One of the main aims of Wikidata is to represent knowledge in a way that is computable—that is, amenable to automatic processing. Wikipedia already contains a lot of information; much of it is reasonably easy for a human to understand—though some of the more esoteric bits are decidedly not—but it’s not at all readily crunchable by a computer.
Another project, DBpedia, has a similar aim by way of a more ambitious method—automatically extracting information directly from Wikipedia. But natural human languages are hard, and extracting information from text will always be, at least to some degree, language-dependent. Even infoboxes, which on-wiki are used to present a human-readable summary of key information, can be too noisy for perfectly accurate automated processing—because humans always allow for exceptions, extensions, and unexpected variations—and the details of infoboxes vary across wikis. With lots of clever heuristics and post-extraction cleanup, you can get pretty far with automated extraction, but it requires a lot of sophistication and a fair amount of manual effort.
The Wikidata approach is a time-tested one: offload all the really hard language and knowledge processing to a human, and let people encode the knowledge directly.
Triple the pleasure, triple the fun!
There’s a lot of information out there to encode, but if we want computers to be able to process the information once we encode it, it’s best to keep the representation simple and consistent. Fortunately, this is a fairly well-solved problem—semantic triples represent information as simple “subject, predicate, object” relationships.
To represent a bit of knowledge like “Yuriko Koike is a woman and the mayor of Tokyo (pop. 13,929,286),” we’d break down the relationships among the entities into semantic triples: “Yuriko-Koike has-gender female,” “Tokyo has-population 13,929,286,” and “Tokyo has-as-head-of-government Yuriko-Koike.” Of course, these still don’t capture the whole story, and they assume some additional background information, like “Yuriko-Koike is-a person” and “Tokyo is-a city” and so on. Computers are often very fast, but generally very dumb, so in a system of explicit representation of information, you have to tell them everything. Tokyo is a city. The sky is up. Water is wet. Mayors are people. (Unless they aren’t!)

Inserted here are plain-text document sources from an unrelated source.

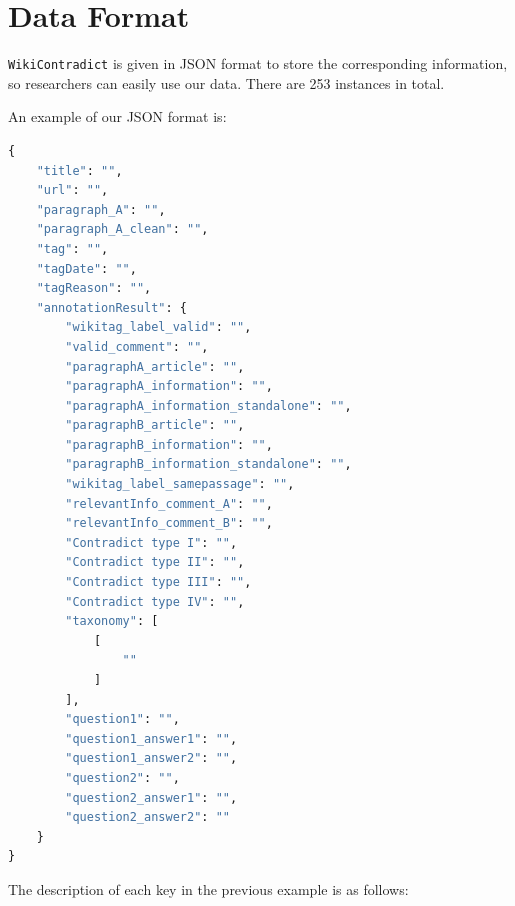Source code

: \documentclass{article}
\begin{document}
\section{Data Format}

\label{appx:format}


\texttt{WikiContradict} is given in JSON format to store the corresponding information, so researchers can easily use our data. There are 253 instances in total.



An example of our JSON format is:
\begin{lstlisting}[language=python]      
{
    "title": "",
    "url": "",
    "paragraph_A": "",
    "paragraph_A_clean": "",
    "tag": "",
    "tagDate": "",
    "tagReason": "",
    "annotationResult": {
        "wikitag_label_valid": "",
        "valid_comment": "",
        "paragraphA_article": "",
        "paragraphA_information": "",
        "paragraphA_information_standalone": "",
        "paragraphB_article": "",
        "paragraphB_information": "",
        "paragraphB_information_standalone": "",
        "wikitag_label_samepassage": "",
        "relevantInfo_comment_A": "",
        "relevantInfo_comment_B": "",
        "Contradict type I": "",
        "Contradict type II": "",
        "Contradict type III": "",
        "Contradict type IV": "",
        "taxonomy": [
            [
                ""                    
            ]
        ],
        "question1": "",
        "question1_answer1": "",
        "question1_answer2": "",
        "question2": "",
        "question2_answer1": "",
        "question2_answer2": ""
    }
}
\end{lstlisting}


The description of each key in the previous example is as follows:
\end{document}
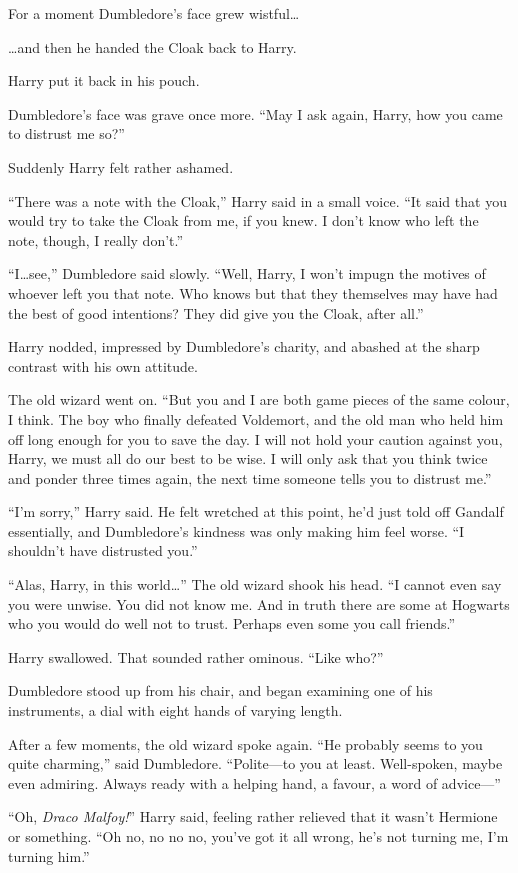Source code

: For a moment Dumbledore’s face grew wistful…

…and then he handed the Cloak back to Harry.

Harry put it back in his pouch.

Dumbledore’s face was grave once more. “May I ask again, Harry, how you came to distrust me so?”

Suddenly Harry felt rather ashamed.

“There was a note with the Cloak,” Harry said in a small voice. “It said that you would try to take the Cloak from me, if you knew. I don’t know who left the note, though, I really don’t.”

“I…see,” Dumbledore said slowly. “Well, Harry, I won’t impugn the motives of whoever left you that note. Who knows but that they themselves may have had the best of good intentions? They did give you the Cloak, after all.”

Harry nodded, impressed by Dumbledore’s charity, and abashed at the sharp contrast with his own attitude.

The old wizard went on. “But you and I are both game pieces of the same colour, I think. The boy who finally defeated Voldemort, and the old man who held him off long enough for you to save the day. I will not hold your caution against you, Harry, we must all do our best to be wise. I will only ask that you think twice and ponder three times again, the next time someone tells you to distrust me.”

“I’m sorry,” Harry said. He felt wretched at this point, he’d just told off Gandalf essentially, and Dumbledore’s kindness was only making him feel worse. “I shouldn’t have distrusted you.”

“Alas, Harry, in this world…” The old wizard shook his head. “I cannot even say you were unwise. You did not know me. And in truth there are some at Hogwarts who you would do well not to trust. Perhaps even some you call friends.”

Harry swallowed. That sounded rather ominous. “Like who?”

Dumbledore stood up from his chair, and began examining one of his instruments, a dial with eight hands of varying length.

After a few moments, the old wizard spoke again. “He probably seems to you quite charming,” said Dumbledore. “Polite—to you at least. Well-spoken, maybe even admiring. Always ready with a helping hand, a favour, a word of advice—”

“Oh, \emph{Draco Malfoy!}” Harry said, feeling rather relieved that it wasn’t Hermione or something. “Oh no, no no no, you’ve got it all wrong, he’s not turning me, I’m turning him.”

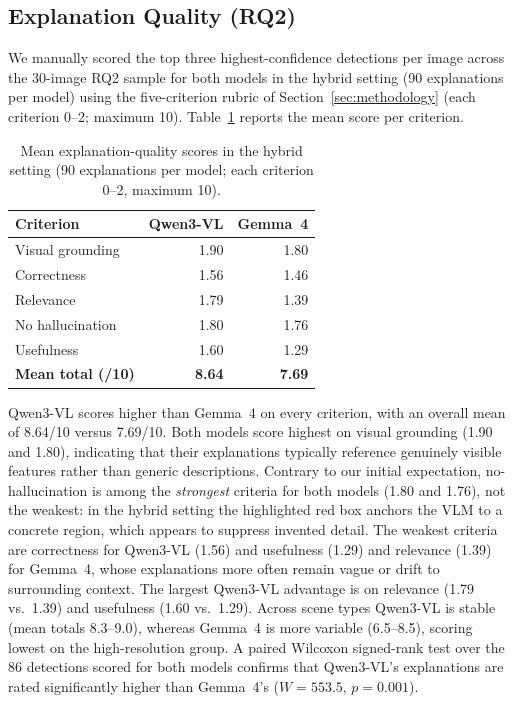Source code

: \documentclass[acmtog, authorversion]{acmart}
\begin{document}
\subsection{Explanation Quality (RQ2)}

We manually scored the top three highest-confidence detections per
image across the 30-image RQ2 sample for both models in the hybrid
setting (90 explanations per model) using the five-criterion rubric of
Section~\ref{sec:methodology} (each criterion 0--2; maximum 10).
Table~\ref{tab:rq2} reports the mean score per criterion.

\begin{table}[H]
\caption{Mean explanation-quality scores in the hybrid setting
  (90 explanations per model; each criterion 0--2, maximum 10).}
\label{tab:rq2}
\begin{tabular}{lrr}
\toprule
Criterion         & Qwen3-VL & Gemma~4 \\
\midrule
Visual grounding  & 1.90 & 1.80 \\
Correctness       & 1.56 & 1.46 \\
Relevance         & 1.79 & 1.39 \\
No hallucination  & 1.80 & 1.76 \\
Usefulness        & 1.60 & 1.29 \\
\midrule
\textbf{Mean total (/10)} & \textbf{8.64} & \textbf{7.69} \\
\bottomrule
\end{tabular}
\end{table}

Qwen3-VL scores higher than Gemma~4 on every criterion, with an overall
mean of 8.64/10 versus 7.69/10. Both models score highest on visual
grounding (1.90 and 1.80), indicating that their explanations typically
reference genuinely visible features rather than generic descriptions.
Contrary to our initial expectation, no-hallucination is among the
\emph{strongest} criteria for both models (1.80 and 1.76), not the
weakest: in the hybrid setting the highlighted red box anchors the VLM
to a concrete region, which appears to suppress invented detail. The
weakest criteria are correctness for Qwen3-VL (1.56) and usefulness
(1.29) and relevance (1.39) for Gemma~4, whose explanations more often
remain vague or drift to surrounding context. The largest Qwen3-VL
advantage is on relevance (1.79 vs.\ 1.39) and usefulness (1.60 vs.\
1.29). Across scene types Qwen3-VL is stable (mean totals
8.3--9.0), whereas Gemma~4 is more variable (6.5--8.5), scoring lowest
on the high-resolution group. A paired Wilcoxon signed-rank test over
the 86 detections scored for both models confirms that Qwen3-VL's
explanations are rated significantly higher than Gemma~4's
($W = 553.5$, $p = 0.001$).
\end{document}
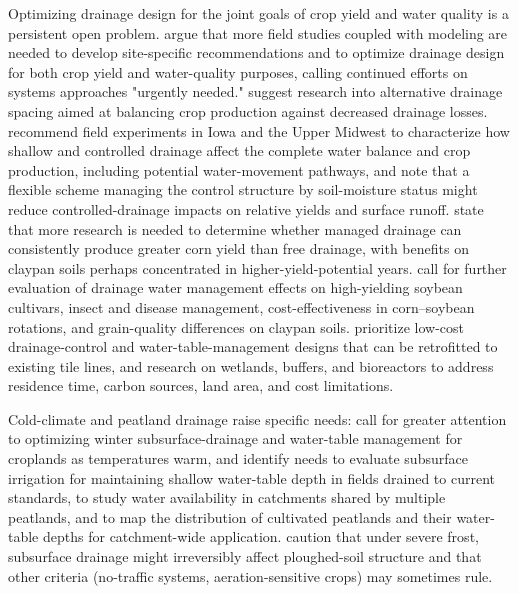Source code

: Optimizing drainage design for the joint goals of crop yield and water quality is a persistent open problem. \textcite{Kladivko2021} argue that more field studies coupled with modeling are needed to develop site-specific recommendations and to optimize drainage design for both crop yield and water-quality purposes, calling continued efforts on systems approaches "urgently needed." \textcite{Zhao2016} suggest research into alternative drainage spacing aimed at balancing crop production against decreased drainage losses. \textcite{Singh2006b,Singh2007b} recommend field experiments in Iowa and the Upper Midwest to characterize how shallow and controlled drainage affect the complete water balance and crop production, including potential water-movement pathways, and note that a flexible scheme managing the control structure by soil-moisture status might reduce controlled-drainage impacts on relative yields and surface runoff. \textcite{Nash2015} state that more research is needed to determine whether managed drainage can consistently produce greater corn yield than free drainage, with benefits on claypan soils perhaps concentrated in higher-yield-potential years. \textcite{Nelson2011} call for further evaluation of drainage water management effects on high-yielding soybean cultivars, insect and disease management, cost-effectiveness in corn--soybean rotations, and grain-quality differences on claypan soils. \textcite{Dinnes2002} prioritize low-cost drainage-control and water-table-management designs that can be retrofitted to existing tile lines, and research on wetlands, buffers, and bioreactors to address residence time, carbon sources, land area, and cost limitations.

Cold-climate and peatland drainage raise specific needs: \textcite{Li2025} call for greater attention to optimizing winter subsurface-drainage and water-table management for croplands as temperatures warm, and \textcite{Läpikivi2025} identify needs to evaluate subsurface irrigation for maintaining shallow water-table depth in fields drained to current standards, to study water availability in catchments shared by multiple peatlands, and to map the distribution of cultivated peatlands and their water-table depths for catchment-wide application. \textcite{STEINHARDT1974} caution that under severe frost, subsurface drainage might irreversibly affect ploughed-soil structure and that other criteria (no-traffic systems, aeration-sensitive crops) may sometimes rule.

Semantic triples are used as part of a group of specifications called the Resource Description Framework—a name, by the way, that everyone forgets in favor of its acronym: RDF. The full details of RDF are complicated, but it reflects several of the important principles on which Wikidata is built: data should be encoded in a way that is neutral with respect to computing platform (operating system, programming language, low-level data representations, etc.) and compatible with other efforts in knowledge representation (like Linked Open Data, which includes a huge number of open data sources).
Wikidata takes the platform neutrality a step farther and also upholds the principle—at least in theory—of language neutrality as well. In practice, there’s a lot more information in Wikidata in English than there is in Nyanja, but the core representation is language agnostic. Yuriko Koike isn’t identified primarily in Wikidata as “Yuriko Koike” or “小池百合子”—instead, her designation is item Q261703. Similarly, the relationship we talked about as “has-gender” above is actually property P21. If you are new to Wikidata and you follow those links, you’ll probably see most information in English, but if you log in and change your preferred language, not only will the interface language change, so will the descriptions and labels of items and properties, when they are available in your language of choice.

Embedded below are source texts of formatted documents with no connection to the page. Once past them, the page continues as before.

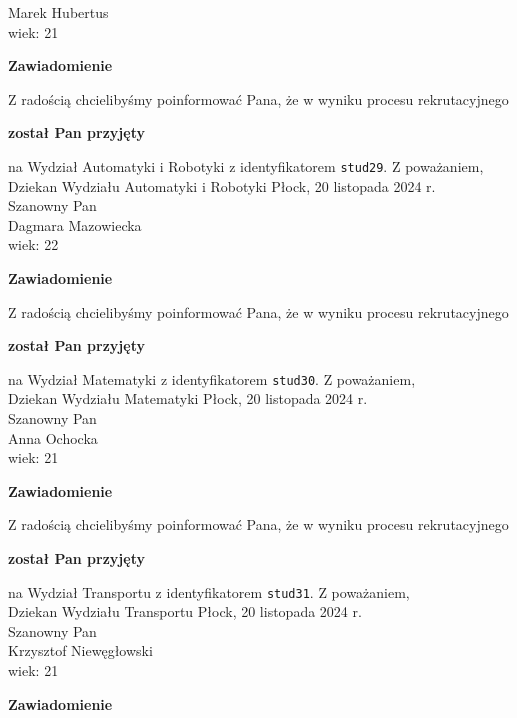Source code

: \documentclass[12pt,a4paper]{article}
\begin{document}
Marek Hubertus \\
wiek: 21
\bigskip
\begin{center}
 	{\Large\textbf{Zawiadomienie}}
\end{center}
\bigskip
Z radością chcielibyśmy poinformować Pana, że w wyniku procesu rekrutacyjnego 
\begin{center}
\textsf{\textbf{został Pan przyjęty}} 
\end{center}
na Wydział Automatyki i Robotyki z identyfikatorem \verb|stud29|. 
\vspace{2cm}
\noindent
Z poważaniem,\\
Dziekan
Wydziału Automatyki i Robotyki
\newpage
\hfill Płock, 20 listopada 2024 r.\\
\noindent 
Szanowny Pan \\
Dagmara Mazowiecka \\
wiek: 22
\bigskip
\begin{center}
 	{\Large\textbf{Zawiadomienie}}
\end{center}
\bigskip
Z radością chcielibyśmy poinformować Pana, że w wyniku procesu rekrutacyjnego 
\begin{center}
\textsf{\textbf{został Pan przyjęty}} 
\end{center}
na Wydział Matematyki z identyfikatorem \verb|stud30|. 
\vspace{2cm}
\noindent
Z poważaniem,\\
Dziekan
Wydziału Matematyki
\newpage
\hfill Płock, 20 listopada 2024 r.\\
\noindent 
Szanowny Pan \\
Anna Ochocka \\
wiek: 21
\bigskip
\begin{center}
 	{\Large\textbf{Zawiadomienie}}
\end{center}
\bigskip
Z radością chcielibyśmy poinformować Pana, że w wyniku procesu rekrutacyjnego 
\begin{center}
\textsf{\textbf{został Pan przyjęty}} 
\end{center}
na Wydział Transportu z identyfikatorem \verb|stud31|. 
\vspace{2cm}
\noindent
Z poważaniem,\\
Dziekan
Wydziału Transportu
\newpage
\hfill Płock, 20 listopada 2024 r.\\
\noindent 
Szanowny Pan \\
Krzysztof Niewęgłowski \\
wiek: 21
\bigskip
\begin{center}
 	{\Large\textbf{Zawiadomienie}}
\end{center}
\end{document}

Along comes Wikidata Query Service
With more than 79 million items, 1.1 billion edits, and almost a billion statements—and those numbers are surely out of date already! —Wikidata certainly contains a lot of information—but what can we do with it?

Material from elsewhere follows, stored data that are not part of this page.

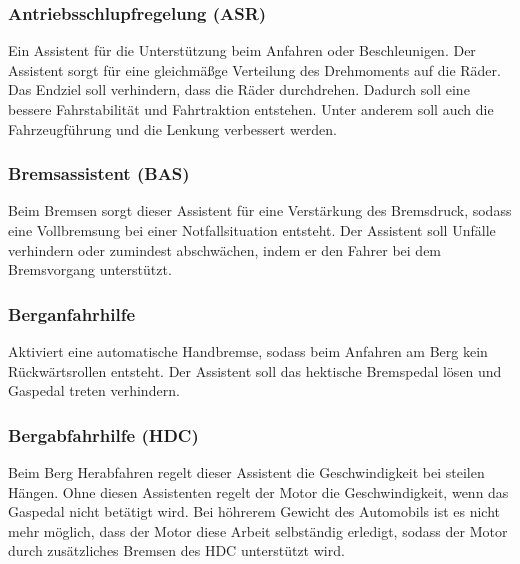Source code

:         \subsubsection{Antriebsschlupfregelung (ASR)}
        Ein Assistent für die Unterstützung beim Anfahren oder Beschleunigen. Der
        Assistent sorgt für eine gleichmäßge Verteilung des Drehmoments auf die Räder.
        Das Endziel soll verhindern, dass die Räder durchdrehen. Dadurch soll eine 
        bessere Fahrstabilität und Fahrtraktion entstehen. Unter anderem soll auch 
        die Fahrzeugführung und die Lenkung verbessert werden.
        \cite{assistenzsysteme.PB2} \cite{ASR.PB1} \cite{ASR.PB2} 

        \subsubsection{Bremsassistent (BAS)}
        Beim Bremsen sorgt dieser Assistent für eine Verstärkung des Bremsdruck, sodass
        eine Vollbremsung bei einer Notfallsituation entsteht. Der Assistent soll Unfälle 
        verhindern oder zumindest abschwächen, indem er den Fahrer bei dem Bremsvorgang 
        unterstützt.
        \cite{assistenzsysteme.PB2} \cite{bremsassi.PB1} \cite{bremsassi.PB2}

        \subsubsection{Berganfahrhilfe}
        Aktiviert eine automatische Handbremse, sodass beim Anfahren am Berg kein Rückwärtsrollen
        entsteht. Der Assistent soll das hektische Bremspedal lösen und Gaspedal treten 
        verhindern.
        \cite{berganfahr.PB1} \cite{berganfahr.PB2}  \cite{assistenzsysteme.PB2}
        
        \subsubsection{Bergabfahrhilfe (HDC)}
        Beim Berg Herabfahren regelt dieser Assistent die Geschwindigkeit bei steilen Hängen. 
        Ohne diesen Assistenten regelt der Motor die Geschwindigkeit, wenn das Gaspedal nicht 
        betätigt wird. Bei höhrerem Gewicht des Automobils ist es nicht mehr möglich, dass 
        der Motor diese Arbeit selbständig erledigt, sodass der Motor durch zusätzliches Bremsen 
        des HDC unterstützt wird.
        \cite{assistenzsysteme.PB2} \cite{bergabfahr.PB1}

Wikidata Query Service (WDQS) gives us one way to take all that computable information and actually compute with it. WDQS uses a semantic query language called SPARQL, which is superficially similar to the database query language SQL. SPARQL is also compatible with the idea of computational neutrality; it’s a standard language supported by the standards community and used by many graph databases and not tied to a particular programming language or database implementation.
To over-simplify a bit, SPARQL lets you express the information you know and the information you don’t know as a set of partially filled-in triples. The graph database on the backend navigates the knowledge graph created by all the triples to find values that satisfy your SPARQLing requirements.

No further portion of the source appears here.